Le phénomène était moins flagrant dans les siècles précédents ?

Oui, car cet arraisonnement de l'histoire par l'Histoire est un trait totalitaire. Au siècle de l'idéologie, rien ne devait être sans raison. Il n'y a pas de raison, au sens marxiste du terme, dans les chambres à gaz. Ce qui est logique pour le marxisme, c'est que les patrons exploitent les ouvriers. Il ne conçoit pas qu'au nom d'un peuple, un homme décide de débarrasser la terre entière de tous ses juifs dont la majorité, qui plus est, sont des bourgeois. Si on annonce aux orthodoxes de la lutte des classes que cela n'a pas eu lieu, c'est comme si on leur retirait une épine du pied. Le principe de raison triomphe.

Que pensez-vous de la loi Gayssot qui punit spécifiquement le délit de négationnisme ? Croyez-vous que la loi peut être efficace ?

Plus effrayante que la plus terrible des injures, il y a cette phrase prononcée sur le ton du constat: «L'extermination des juifs est une invention.» C'est de l'incitation à la haine raciale. Malheureusement, ceux qui ont poursuivi les négationnistes sous ce chef d'inculpation ont été constamment déboutés par les tribunaux. D'où la loi Gayssot. Cette loi, je vois bien qu'elle est contre-productive, qu'elle confère aux négationnistes l'auréole du martyr, qu'elle fait apparaître la vérité historique comme une vérité officielle, et les historiens non négationnistes comme les membres d'une Eglise. On aimerait qu'il y ait d'autres lieux que les tribunaux pour fixer des limites; mais quand on voit apparaître ici ou là des thèses universitaires négationnistes, on se dit que les autres institutions ne jouent pas leur rôle. Bref, dans cette affaire, on n'a le choix qu'entre des inconvénients.
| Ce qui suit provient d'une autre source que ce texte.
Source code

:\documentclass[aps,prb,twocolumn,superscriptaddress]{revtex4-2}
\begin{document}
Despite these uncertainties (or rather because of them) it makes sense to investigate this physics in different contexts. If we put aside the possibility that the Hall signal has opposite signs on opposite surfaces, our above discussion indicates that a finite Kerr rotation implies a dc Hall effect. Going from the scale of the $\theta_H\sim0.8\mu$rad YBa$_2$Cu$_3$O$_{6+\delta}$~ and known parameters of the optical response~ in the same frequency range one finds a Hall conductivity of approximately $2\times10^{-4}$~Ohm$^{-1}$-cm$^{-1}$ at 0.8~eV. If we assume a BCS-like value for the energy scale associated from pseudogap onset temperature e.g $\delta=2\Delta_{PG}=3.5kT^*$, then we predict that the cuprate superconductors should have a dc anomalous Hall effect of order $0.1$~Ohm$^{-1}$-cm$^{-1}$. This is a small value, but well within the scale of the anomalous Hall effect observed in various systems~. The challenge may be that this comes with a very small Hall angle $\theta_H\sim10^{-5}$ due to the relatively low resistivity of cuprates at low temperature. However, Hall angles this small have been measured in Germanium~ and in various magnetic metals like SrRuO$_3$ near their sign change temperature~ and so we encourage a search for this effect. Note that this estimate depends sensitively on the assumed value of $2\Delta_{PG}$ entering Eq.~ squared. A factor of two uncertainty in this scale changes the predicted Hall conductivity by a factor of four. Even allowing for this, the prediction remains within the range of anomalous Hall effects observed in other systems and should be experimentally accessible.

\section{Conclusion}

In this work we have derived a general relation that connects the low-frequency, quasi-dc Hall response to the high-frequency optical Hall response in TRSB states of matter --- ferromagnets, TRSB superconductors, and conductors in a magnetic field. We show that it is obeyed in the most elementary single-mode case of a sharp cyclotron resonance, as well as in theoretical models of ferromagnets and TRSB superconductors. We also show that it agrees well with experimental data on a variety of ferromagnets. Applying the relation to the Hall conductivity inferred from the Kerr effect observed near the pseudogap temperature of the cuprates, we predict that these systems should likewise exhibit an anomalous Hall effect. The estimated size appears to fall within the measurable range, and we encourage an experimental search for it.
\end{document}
La commémoration de la Shoah provoque un certain agacement dans l'opinion, notamment chez les jeunes qui n'ont pas vécu la guerre, et qui ne sont pas non plus nourris comme les baby-boomers par les idéologies.

Cette ambiance commémorative peut irriter les jeunes générations. Mais il ne faut se crisper sur ce conflit et dire :ceux qui veulent commémorer ont raison et ceux qui sont irrités ont tort. Pour ma part, je suis agacé par une mémoire exclusivement concentrée sur le crime. Quand on parle de devoir de mémoire aujourd'hui, c'est toujours pour se souvenir d'un crime. Or, le passé, c'est aussi la culture, c'est aussi un recours, c'est aussi une source d'inspiration.

(1) Ce document secret prétendument découvert en 1920, «révélait» une conjuration juive mondiale. En fait, c'était un faux, fabriqué par la police secrète tsariste qui tentait d'expliquer les difficultés de l'empire tsariste. La plupart des journaux accréditèrent le document, puis le dénoncèrent comme faux, un an après.

(2) Linguiste américain, auteur de la préface du premier livre de Faurisson.

(3) Librairie et lieu de rencontre de toute l'ultragauche française dans les années 60 et 70.